Task objective:
The records come next. Copy all of them exactly.

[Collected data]
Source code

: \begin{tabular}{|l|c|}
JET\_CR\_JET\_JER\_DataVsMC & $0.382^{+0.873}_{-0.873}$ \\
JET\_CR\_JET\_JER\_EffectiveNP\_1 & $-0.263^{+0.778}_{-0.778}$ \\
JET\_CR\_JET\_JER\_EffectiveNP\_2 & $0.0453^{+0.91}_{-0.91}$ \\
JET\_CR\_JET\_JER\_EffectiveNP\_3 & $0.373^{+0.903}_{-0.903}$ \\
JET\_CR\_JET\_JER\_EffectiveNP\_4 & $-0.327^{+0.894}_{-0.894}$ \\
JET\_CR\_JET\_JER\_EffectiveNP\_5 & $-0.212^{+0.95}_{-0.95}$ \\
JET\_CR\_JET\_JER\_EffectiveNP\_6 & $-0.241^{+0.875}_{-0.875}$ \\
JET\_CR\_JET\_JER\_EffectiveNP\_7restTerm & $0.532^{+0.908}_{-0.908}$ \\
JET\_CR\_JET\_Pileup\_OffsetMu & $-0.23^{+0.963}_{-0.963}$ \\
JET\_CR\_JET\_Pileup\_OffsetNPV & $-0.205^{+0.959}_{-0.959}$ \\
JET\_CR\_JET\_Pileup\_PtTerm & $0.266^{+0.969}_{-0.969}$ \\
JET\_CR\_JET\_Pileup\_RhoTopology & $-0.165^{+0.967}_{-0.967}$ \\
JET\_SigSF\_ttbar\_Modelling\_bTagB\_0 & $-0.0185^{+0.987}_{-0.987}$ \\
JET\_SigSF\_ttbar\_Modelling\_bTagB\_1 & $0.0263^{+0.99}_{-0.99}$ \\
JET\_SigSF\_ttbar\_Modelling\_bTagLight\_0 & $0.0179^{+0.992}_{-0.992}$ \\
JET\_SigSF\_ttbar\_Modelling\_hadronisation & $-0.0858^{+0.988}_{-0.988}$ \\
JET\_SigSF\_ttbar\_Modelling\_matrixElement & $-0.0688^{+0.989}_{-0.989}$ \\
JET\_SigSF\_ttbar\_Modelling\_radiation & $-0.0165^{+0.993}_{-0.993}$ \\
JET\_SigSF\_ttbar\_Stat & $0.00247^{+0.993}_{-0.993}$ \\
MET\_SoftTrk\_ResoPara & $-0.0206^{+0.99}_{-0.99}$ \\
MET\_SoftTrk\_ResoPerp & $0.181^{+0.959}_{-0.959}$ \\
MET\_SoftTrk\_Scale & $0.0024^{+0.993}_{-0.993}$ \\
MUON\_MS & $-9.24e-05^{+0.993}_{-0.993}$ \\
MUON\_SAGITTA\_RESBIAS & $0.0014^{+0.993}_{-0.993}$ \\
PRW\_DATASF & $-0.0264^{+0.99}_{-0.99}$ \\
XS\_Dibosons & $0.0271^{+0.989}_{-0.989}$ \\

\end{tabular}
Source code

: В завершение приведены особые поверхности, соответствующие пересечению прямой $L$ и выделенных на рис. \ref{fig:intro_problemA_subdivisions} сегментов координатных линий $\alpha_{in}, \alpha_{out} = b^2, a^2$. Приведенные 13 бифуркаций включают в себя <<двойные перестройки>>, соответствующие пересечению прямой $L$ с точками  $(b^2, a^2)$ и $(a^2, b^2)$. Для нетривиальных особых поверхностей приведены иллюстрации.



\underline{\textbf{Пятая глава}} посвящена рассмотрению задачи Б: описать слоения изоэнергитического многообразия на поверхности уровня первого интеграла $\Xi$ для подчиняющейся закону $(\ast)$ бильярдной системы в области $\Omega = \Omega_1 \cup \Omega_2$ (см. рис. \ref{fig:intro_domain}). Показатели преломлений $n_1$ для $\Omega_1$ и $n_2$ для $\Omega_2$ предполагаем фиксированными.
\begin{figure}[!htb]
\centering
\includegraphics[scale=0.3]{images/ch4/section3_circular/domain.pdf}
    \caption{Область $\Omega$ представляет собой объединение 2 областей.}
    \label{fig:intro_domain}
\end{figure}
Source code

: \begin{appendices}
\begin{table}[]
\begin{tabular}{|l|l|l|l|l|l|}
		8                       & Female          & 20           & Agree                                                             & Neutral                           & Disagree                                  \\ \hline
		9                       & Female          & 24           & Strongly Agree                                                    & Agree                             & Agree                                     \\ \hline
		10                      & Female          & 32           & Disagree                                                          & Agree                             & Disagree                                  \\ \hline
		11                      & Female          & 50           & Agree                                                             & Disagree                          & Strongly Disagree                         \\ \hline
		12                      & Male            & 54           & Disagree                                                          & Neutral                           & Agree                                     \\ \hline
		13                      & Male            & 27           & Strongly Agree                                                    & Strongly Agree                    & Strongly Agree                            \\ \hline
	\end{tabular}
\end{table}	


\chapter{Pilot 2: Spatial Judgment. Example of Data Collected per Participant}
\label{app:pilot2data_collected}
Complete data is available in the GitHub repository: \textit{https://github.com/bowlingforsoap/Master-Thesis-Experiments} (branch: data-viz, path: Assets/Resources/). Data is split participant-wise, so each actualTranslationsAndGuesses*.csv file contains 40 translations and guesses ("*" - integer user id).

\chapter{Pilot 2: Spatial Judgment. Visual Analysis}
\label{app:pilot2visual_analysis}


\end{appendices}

Output for this task:
Source code

: \begin{tabular}{|l|c|}
JET\_CR\_JET\_JER\_DataVsMC & $0.382^{+0.873}_{-0.873}$ \\
JET\_CR\_JET\_JER\_EffectiveNP\_1 & $-0.263^{+0.778}_{-0.778}$ \\
JET\_CR\_JET\_JER\_EffectiveNP\_2 & $0.0453^{+0.91}_{-0.91}$ \\
JET\_CR\_JET\_JER\_EffectiveNP\_3 & $0.373^{+0.903}_{-0.903}$ \\
JET\_CR\_JET\_JER\_EffectiveNP\_4 & $-0.327^{+0.894}_{-0.894}$ \\
JET\_CR\_JET\_JER\_EffectiveNP\_5 & $-0.212^{+0.95}_{-0.95}$ \\
JET\_CR\_JET\_JER\_EffectiveNP\_6 & $-0.241^{+0.875}_{-0.875}$ \\
JET\_CR\_JET\_JER\_EffectiveNP\_7restTerm & $0.532^{+0.908}_{-0.908}$ \\
JET\_CR\_JET\_Pileup\_OffsetMu & $-0.23^{+0.963}_{-0.963}$ \\
JET\_CR\_JET\_Pileup\_OffsetNPV & $-0.205^{+0.959}_{-0.959}$ \\
JET\_CR\_JET\_Pileup\_PtTerm & $0.266^{+0.969}_{-0.969}$ \\
JET\_CR\_JET\_Pileup\_RhoTopology & $-0.165^{+0.967}_{-0.967}$ \\
JET\_SigSF\_ttbar\_Modelling\_bTagB\_0 & $-0.0185^{+0.987}_{-0.987}$ \\
JET\_SigSF\_ttbar\_Modelling\_bTagB\_1 & $0.0263^{+0.99}_{-0.99}$ \\
JET\_SigSF\_ttbar\_Modelling\_bTagLight\_0 & $0.0179^{+0.992}_{-0.992}$ \\
JET\_SigSF\_ttbar\_Modelling\_hadronisation & $-0.0858^{+0.988}_{-0.988}$ \\
JET\_SigSF\_ttbar\_Modelling\_matrixElement & $-0.0688^{+0.989}_{-0.989}$ \\
JET\_SigSF\_ttbar\_Modelling\_radiation & $-0.0165^{+0.993}_{-0.993}$ \\
JET\_SigSF\_ttbar\_Stat & $0.00247^{+0.993}_{-0.993}$ \\
MET\_SoftTrk\_ResoPara & $-0.0206^{+0.99}_{-0.99}$ \\
MET\_SoftTrk\_ResoPerp & $0.181^{+0.959}_{-0.959}$ \\
MET\_SoftTrk\_Scale & $0.0024^{+0.993}_{-0.993}$ \\
MUON\_MS & $-9.24e-05^{+0.993}_{-0.993}$ \\
MUON\_SAGITTA\_RESBIAS & $0.0014^{+0.993}_{-0.993}$ \\
PRW\_DATASF & $-0.0264^{+0.99}_{-0.99}$ \\
XS\_Dibosons & $0.0271^{+0.989}_{-0.989}$ \\

\end{tabular}
Source code

: В завершение приведены особые поверхности, соответствующие пересечению прямой $L$ и выделенных на рис. \ref{fig:intro_problemA_subdivisions} сегментов координатных линий $\alpha_{in}, \alpha_{out} = b^2, a^2$. Приведенные 13 бифуркаций включают в себя <<двойные перестройки>>, соответствующие пересечению прямой $L$ с точками  $(b^2, a^2)$ и $(a^2, b^2)$. Для нетривиальных особых поверхностей приведены иллюстрации.



\underline{\textbf{Пятая глава}} посвящена рассмотрению задачи Б: описать слоения изоэнергитического многообразия на поверхности уровня первого интеграла $\Xi$ для подчиняющейся закону $(\ast)$ бильярдной системы в области $\Omega = \Omega_1 \cup \Omega_2$ (см. рис. \ref{fig:intro_domain}). Показатели преломлений $n_1$ для $\Omega_1$ и $n_2$ для $\Omega_2$ предполагаем фиксированными.
\begin{figure}[!htb]
\centering
\includegraphics[scale=0.3]{images/ch4/section3_circular/domain.pdf}
    \caption{Область $\Omega$ представляет собой объединение 2 областей.}
    \label{fig:intro_domain}
\end{figure}
Source code

: \begin{appendices}
\begin{table}[]
\begin{tabular}{|l|l|l|l|l|l|}
		8                       & Female          & 20           & Agree                                                             & Neutral                           & Disagree                                  \\ \hline
		9                       & Female          & 24           & Strongly Agree                                                    & Agree                             & Agree                                     \\ \hline
		10                      & Female          & 32           & Disagree                                                          & Agree                             & Disagree                                  \\ \hline
		11                      & Female          & 50           & Agree                                                             & Disagree                          & Strongly Disagree                         \\ \hline
		12                      & Male            & 54           & Disagree                                                          & Neutral                           & Agree                                     \\ \hline
		13                      & Male            & 27           & Strongly Agree                                                    & Strongly Agree                    & Strongly Agree                            \\ \hline
	\end{tabular}
\end{table}	


\chapter{Pilot 2: Spatial Judgment. Example of Data Collected per Participant}
\label{app:pilot2data_collected}
Complete data is available in the GitHub repository: \textit{https://github.com/bowlingforsoap/Master-Thesis-Experiments} (branch: data-viz, path: Assets/Resources/). Data is split participant-wise, so each actualTranslationsAndGuesses*.csv file contains 40 translations and guesses ("*" - integer user id).

\chapter{Pilot 2: Spatial Judgment. Visual Analysis}
\label{app:pilot2visual_analysis}


\end{appendices}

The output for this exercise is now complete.